The four-part microcosmic study Slow Action filmed in anamorphic 16mm film, uses the document in a wholly different way. This time fictional elements in the form of invented characters or constructed enigma’s, aided by voice-over or animation are edited with the pictorial document. Stretching across space and time the illusion is always broken by reflexively allowing the medium of film to interrupt the scenes. Content is always conditional on the fact that the medium is degraded and that it is mad with allusions to the strangest kind of science fiction or b-grade props.

In Ben Russell’s Trypps#7 (Badlands), the character portrait seems as if in an altered state and where the image and sound operate in their own terms. We discover nothing psychologically of the woman and we know nothing of the relationship she has with her environment. The film operates as if in a daze and is a long way from the traditional film portrait but is also not the self that Hal Foster has claimed is "all image and no interiority"; this portrait flirts between these two domains.

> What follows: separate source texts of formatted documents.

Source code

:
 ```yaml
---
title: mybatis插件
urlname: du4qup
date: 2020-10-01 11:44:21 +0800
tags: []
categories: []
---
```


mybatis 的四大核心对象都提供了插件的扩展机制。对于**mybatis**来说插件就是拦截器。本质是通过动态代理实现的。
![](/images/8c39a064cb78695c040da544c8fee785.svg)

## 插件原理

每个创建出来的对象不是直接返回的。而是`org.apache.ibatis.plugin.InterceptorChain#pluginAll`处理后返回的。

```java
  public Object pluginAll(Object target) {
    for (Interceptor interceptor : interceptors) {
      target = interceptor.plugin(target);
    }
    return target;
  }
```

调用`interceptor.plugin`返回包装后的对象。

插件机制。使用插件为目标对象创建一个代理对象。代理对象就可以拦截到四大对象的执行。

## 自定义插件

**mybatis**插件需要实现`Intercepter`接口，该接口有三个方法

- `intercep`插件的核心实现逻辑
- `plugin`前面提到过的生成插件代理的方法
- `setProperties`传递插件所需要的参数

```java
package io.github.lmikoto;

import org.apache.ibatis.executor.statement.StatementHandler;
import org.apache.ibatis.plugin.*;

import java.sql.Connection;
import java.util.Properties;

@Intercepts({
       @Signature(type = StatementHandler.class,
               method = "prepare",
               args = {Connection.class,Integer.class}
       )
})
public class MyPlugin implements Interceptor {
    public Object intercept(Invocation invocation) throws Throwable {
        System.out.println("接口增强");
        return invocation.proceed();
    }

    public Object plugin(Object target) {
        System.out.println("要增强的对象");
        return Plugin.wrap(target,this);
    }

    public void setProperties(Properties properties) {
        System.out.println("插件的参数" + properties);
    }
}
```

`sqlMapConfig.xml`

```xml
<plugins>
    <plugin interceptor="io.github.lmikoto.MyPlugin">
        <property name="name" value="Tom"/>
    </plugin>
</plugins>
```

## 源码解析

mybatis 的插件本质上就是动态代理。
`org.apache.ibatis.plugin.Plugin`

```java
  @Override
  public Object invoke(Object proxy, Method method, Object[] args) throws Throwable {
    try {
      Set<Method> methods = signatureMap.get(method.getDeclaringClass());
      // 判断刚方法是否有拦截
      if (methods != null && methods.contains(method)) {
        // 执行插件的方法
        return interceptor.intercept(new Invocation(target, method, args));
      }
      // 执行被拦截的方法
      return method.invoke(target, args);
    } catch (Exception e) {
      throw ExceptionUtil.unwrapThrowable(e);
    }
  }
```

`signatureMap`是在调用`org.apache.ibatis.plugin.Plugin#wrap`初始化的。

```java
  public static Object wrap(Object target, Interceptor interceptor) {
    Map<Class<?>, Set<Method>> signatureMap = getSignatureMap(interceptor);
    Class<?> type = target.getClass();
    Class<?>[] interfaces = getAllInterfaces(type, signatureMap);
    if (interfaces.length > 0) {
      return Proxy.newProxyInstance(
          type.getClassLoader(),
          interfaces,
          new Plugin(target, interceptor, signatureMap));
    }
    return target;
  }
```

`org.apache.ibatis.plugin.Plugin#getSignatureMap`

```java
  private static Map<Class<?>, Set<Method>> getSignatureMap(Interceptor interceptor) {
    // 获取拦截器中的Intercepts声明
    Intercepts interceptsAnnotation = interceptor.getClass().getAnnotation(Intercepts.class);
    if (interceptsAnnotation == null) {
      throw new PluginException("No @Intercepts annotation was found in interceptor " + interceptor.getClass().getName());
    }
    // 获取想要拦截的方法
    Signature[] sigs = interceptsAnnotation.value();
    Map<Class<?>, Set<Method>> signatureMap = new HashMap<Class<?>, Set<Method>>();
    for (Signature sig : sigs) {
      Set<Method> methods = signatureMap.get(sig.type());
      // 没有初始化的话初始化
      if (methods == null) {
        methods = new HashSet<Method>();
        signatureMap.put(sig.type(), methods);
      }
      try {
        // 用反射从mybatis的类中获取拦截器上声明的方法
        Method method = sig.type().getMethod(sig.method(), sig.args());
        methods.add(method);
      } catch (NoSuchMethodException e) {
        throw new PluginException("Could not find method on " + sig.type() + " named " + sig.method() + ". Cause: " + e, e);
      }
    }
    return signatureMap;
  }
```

The same can be said of Russell’s River Rites where a camera traverses in one take, the banks of a river in Suriname. It is a pastoral scene where children play on and in the river while a fisherman attends his nets. What appears to be a staged action is undone by the simple act of reversing the whole 10-minute scene. So what would appear familial now becomes alien, adding to this estrangement is the very urban experimental noise/sound track. The film-maker self consciously disturbs the picturesque idyll by collapsing the cultural space and reflexively disembodying the action, which suddenly puts us into a very different kind of space and time.

Like Ben Rivers, Ben Russell reveals that our relationship with a mediated world is a complex affair, and ultimately, the most critical information in the films is in the subtext. River RitesSack Barrow and Slow Action all configure a precarious consciousness embedded in a fictionalised reality. Paradoxically, as their characters seem to exist outside our very mediated world they are revealed to us mediated, as part document, part fiction.